Task to carry out: The answer must consist of every line from the entries that holds the word "assets".

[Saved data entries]
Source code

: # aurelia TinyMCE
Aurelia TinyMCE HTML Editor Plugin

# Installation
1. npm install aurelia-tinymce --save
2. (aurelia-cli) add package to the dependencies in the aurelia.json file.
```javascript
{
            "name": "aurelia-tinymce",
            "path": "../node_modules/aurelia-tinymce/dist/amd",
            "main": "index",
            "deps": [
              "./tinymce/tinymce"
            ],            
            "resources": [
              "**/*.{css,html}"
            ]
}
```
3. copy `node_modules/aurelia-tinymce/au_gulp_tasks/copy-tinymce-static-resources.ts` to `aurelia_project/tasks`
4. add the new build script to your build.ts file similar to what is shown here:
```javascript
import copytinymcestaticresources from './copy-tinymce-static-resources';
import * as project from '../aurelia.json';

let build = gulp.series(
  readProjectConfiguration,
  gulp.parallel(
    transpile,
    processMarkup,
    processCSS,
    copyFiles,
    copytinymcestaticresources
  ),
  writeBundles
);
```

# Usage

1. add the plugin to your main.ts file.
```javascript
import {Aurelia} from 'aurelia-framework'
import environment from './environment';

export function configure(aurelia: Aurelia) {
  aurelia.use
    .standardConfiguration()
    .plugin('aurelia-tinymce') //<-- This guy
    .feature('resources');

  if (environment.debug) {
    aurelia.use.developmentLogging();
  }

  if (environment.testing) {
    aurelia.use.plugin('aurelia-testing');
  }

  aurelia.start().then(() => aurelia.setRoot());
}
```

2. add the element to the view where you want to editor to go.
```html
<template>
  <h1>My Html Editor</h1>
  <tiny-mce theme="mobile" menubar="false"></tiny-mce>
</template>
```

--

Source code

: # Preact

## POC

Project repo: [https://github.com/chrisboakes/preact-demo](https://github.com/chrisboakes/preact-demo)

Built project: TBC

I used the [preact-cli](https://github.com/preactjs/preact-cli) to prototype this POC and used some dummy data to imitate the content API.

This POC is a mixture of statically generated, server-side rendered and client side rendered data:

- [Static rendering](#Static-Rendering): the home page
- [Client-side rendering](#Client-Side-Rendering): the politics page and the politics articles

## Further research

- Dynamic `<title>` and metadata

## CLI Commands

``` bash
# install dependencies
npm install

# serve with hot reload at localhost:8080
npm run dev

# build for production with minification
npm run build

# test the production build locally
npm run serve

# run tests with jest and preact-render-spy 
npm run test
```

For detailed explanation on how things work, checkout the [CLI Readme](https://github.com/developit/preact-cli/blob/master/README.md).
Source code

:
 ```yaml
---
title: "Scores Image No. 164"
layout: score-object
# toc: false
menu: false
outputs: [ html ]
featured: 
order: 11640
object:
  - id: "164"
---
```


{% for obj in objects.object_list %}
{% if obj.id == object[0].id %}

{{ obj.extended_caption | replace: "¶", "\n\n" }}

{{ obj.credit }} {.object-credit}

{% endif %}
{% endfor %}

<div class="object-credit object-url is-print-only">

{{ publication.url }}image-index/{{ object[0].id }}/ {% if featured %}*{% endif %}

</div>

--

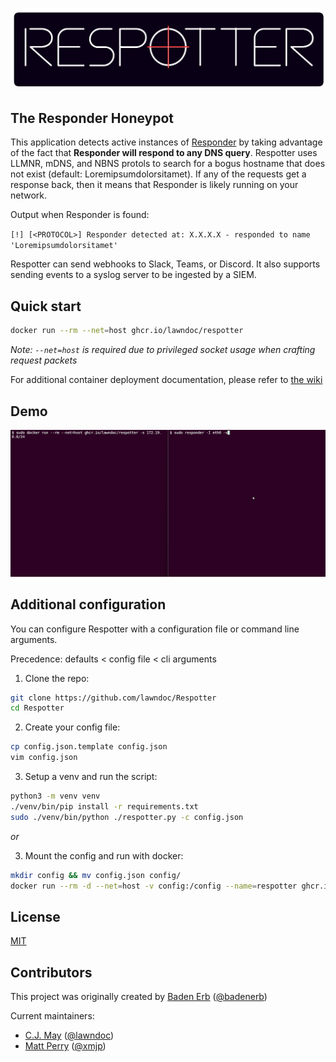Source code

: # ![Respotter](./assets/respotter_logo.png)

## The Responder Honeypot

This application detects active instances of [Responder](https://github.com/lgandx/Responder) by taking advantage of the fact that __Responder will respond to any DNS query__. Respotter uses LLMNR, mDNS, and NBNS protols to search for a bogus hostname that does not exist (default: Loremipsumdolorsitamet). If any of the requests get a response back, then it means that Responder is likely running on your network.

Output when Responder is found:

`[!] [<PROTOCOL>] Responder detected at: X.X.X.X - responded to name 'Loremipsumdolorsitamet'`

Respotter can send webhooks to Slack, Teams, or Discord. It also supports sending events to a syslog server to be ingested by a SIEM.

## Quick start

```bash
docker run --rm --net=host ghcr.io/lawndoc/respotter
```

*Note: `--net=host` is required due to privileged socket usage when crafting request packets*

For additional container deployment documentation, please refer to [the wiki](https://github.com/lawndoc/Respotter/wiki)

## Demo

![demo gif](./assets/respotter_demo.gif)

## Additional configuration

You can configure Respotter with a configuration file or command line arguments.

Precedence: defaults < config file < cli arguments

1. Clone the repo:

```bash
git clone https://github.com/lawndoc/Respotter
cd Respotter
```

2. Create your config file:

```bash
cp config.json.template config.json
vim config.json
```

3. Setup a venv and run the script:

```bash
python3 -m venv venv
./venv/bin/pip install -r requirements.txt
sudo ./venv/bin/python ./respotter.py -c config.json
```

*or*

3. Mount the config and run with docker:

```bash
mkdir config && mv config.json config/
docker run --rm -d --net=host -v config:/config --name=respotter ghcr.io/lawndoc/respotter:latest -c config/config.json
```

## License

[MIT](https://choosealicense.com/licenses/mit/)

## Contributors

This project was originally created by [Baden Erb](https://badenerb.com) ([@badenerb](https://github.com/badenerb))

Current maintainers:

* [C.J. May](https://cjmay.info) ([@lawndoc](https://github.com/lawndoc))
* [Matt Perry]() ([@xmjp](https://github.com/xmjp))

Exercise output:
: # ![Respotter](./assets/respotter_logo.png)
![demo gif](./assets/respotter_demo.gif)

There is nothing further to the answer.